Not to hijack your thread Troutslayer but, we've got an 08' GMC Sierra CC 1500 and it has 69K and some change on it. It's been to 3 different dealers since around 38K for Reduced engine power, service stabile-track & check engine light on. Between the three dealers they've replaced the gas petal, EMC, fuel pump and a wire in the harness. Going down the HWY set on 75mph throws all the codes out of the blue with no warning at all !!! It's very frustrating none of them have been able to pin point the problem, matter of fact it's at the dealer right now for this problem. Took it yesterday morning and he said they can't figure it out are you kidding me !!! They can keep it, probably going to buy a Ford. I understand your frustration don't know if if these two problems or related or not. Maybe it's a GM thing.


----------



## ibtbone (Oct 7, 2013)

Copano/Aransas said:


> Not to hijack your thread Troutslayer but, we've got an 08' GMC Sierra CC 1500 and it has 69K and some change on it. It's been to 3 different dealers since around 38K for Reduced engine power, service stabile-track & check engine light on. Between the three dealers they've replaced the gas petal, EMC, fuel pump and a wire in the harness. Going down the HWY set on 75mph throws all the codes out of the blue with no warning at all !!! It's very frustrating none of them have been able to pin point the problem, matter of fact it's at the dealer right now for this problem. Took it yesterday morning and he said they can't figure it out are you kidding me !!! They can keep it, probably going to buy a Ford. I understand your frustration don't know if if these two problems or related or not. Maybe it's a GM thing.
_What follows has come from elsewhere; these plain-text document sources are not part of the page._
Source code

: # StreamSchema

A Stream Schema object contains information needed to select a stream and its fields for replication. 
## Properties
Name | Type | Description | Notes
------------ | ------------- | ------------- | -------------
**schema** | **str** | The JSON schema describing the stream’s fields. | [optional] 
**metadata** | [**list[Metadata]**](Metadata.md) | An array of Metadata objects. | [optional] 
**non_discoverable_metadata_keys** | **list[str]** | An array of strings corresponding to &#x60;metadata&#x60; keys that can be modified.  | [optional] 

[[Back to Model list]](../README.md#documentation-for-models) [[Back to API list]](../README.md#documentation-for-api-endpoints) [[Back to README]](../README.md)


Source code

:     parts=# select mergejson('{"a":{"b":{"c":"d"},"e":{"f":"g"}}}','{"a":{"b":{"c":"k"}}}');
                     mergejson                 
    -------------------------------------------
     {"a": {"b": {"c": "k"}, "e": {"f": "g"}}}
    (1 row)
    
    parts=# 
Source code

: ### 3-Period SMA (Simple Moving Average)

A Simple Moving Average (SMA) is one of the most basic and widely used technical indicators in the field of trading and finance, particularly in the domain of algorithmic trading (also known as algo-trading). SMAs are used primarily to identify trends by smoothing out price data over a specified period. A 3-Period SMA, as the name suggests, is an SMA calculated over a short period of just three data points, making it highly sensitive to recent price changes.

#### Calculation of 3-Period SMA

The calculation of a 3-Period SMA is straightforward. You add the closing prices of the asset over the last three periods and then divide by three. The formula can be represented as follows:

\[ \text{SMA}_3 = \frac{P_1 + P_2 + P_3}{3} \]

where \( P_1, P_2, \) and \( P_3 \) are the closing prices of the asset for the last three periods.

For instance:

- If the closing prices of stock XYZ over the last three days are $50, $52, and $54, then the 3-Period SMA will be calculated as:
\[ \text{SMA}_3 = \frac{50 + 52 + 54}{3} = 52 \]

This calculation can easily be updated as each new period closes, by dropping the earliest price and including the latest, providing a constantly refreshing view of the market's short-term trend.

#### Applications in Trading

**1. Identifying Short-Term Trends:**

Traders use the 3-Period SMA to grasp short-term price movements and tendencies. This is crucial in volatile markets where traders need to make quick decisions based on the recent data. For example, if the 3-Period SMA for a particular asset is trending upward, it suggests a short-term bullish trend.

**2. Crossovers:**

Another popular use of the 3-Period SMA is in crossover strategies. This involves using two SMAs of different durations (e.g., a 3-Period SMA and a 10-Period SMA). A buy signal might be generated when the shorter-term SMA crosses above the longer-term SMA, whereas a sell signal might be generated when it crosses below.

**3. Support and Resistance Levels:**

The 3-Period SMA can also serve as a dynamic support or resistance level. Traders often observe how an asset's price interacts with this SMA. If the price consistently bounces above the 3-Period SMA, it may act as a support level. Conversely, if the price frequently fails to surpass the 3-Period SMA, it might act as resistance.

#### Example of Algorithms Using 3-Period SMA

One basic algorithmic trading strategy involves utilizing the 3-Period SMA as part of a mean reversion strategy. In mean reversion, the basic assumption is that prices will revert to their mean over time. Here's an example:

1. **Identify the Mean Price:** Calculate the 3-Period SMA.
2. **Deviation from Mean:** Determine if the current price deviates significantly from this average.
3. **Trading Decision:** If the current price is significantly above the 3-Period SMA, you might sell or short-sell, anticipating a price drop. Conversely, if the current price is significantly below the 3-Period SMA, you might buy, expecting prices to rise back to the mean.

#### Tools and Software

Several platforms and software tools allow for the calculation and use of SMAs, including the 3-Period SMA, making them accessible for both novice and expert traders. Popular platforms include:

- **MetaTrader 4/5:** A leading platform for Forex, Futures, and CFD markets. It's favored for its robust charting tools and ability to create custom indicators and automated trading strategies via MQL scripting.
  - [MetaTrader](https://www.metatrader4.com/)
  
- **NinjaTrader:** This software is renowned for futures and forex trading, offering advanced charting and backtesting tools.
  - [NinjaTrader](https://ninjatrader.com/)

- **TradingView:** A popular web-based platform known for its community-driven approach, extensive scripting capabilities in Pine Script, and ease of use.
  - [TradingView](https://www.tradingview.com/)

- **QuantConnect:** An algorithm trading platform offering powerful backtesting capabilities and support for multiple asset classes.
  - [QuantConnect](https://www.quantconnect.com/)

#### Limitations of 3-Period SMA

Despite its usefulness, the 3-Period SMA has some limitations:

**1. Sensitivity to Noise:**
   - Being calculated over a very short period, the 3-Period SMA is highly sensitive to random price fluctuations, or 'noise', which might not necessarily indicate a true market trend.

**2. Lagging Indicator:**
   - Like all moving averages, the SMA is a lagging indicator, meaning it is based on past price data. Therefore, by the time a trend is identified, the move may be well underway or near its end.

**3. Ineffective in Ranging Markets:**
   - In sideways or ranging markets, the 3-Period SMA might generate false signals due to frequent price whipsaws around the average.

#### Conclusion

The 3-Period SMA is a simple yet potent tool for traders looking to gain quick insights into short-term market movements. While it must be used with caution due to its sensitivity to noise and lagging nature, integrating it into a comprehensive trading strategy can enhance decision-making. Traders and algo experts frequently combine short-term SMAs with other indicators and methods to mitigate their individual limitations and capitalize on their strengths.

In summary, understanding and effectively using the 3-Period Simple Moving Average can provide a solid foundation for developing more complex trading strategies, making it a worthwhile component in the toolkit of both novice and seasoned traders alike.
not related to his problems, but will help yours, if the code is a 2138 then we build a new 6 wire harness and eliniminate 2 pass through connectors, takes away potential voltage drop,wire it between the ecm and the accel pedal, some what connom for those trucks.


----------



## troutslayer (Feb 7, 2006)

No updates as of yet....same ole chit


----------



## goodwood (Mar 30, 2009)

i was dealing with trouble codes recently with my 64 powerstroke. one day the truck shut down completely. long story short it turned out to be a bad hdmi cable on the mini max. might be worth a shot to change out. apparently its common for the hdmi cables to go out and cause all kinds of problems.


----------



## troutslayer (Feb 7, 2006)

Well.....update

Had to replace the mass air sensor...and the fuel pump regulator

About $850 in parts and the problem is solved.......

evidently the parts were bad enough to throw into limp mode but not enough to throw a code if that makes any sense......

BTW...this is what the shop stated.....I might have been BSed.....but the problem is solved non the less


----------



## snapperlicious (Aug 11, 2009)

Glad you got it figured out


----------